Try it —
Out of the data below, copy every line with the string "texttt".

Data shown —
··········

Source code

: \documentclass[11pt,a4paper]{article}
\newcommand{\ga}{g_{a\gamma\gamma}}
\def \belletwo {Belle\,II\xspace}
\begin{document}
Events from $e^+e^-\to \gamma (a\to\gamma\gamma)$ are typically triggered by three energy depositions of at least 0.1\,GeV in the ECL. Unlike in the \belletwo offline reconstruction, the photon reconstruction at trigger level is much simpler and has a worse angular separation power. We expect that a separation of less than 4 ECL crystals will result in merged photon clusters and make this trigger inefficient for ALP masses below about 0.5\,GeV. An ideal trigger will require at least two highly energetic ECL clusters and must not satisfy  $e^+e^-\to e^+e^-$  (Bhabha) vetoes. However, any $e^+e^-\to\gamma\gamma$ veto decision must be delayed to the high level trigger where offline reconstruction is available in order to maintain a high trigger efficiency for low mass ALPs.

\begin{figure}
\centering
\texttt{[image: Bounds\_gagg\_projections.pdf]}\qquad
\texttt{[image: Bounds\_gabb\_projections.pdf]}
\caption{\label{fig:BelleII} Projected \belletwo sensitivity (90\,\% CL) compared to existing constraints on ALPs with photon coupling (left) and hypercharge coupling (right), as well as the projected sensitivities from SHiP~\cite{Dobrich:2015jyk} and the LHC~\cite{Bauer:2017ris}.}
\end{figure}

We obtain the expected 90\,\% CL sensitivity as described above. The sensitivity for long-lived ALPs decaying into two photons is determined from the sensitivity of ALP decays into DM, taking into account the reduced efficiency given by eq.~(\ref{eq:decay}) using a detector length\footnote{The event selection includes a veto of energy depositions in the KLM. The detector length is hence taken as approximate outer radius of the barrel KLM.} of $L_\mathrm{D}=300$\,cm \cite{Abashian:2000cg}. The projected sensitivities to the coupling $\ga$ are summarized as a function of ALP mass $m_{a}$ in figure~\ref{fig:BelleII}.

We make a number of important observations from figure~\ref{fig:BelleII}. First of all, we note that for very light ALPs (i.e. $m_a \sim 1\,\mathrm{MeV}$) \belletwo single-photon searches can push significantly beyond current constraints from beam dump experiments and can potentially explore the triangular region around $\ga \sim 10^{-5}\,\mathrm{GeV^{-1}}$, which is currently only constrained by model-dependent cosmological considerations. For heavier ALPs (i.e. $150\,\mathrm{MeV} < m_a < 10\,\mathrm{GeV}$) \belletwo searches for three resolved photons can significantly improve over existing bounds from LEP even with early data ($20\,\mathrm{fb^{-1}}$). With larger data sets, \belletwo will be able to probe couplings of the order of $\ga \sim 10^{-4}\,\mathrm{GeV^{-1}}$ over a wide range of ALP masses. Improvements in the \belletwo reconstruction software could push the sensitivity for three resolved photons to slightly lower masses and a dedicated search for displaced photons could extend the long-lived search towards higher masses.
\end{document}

··········

Result of the task —
\texttt{[image: Bounds\_gagg\_projections.pdf]}\qquad
\texttt{[image: Bounds\_gabb\_projections.pdf]}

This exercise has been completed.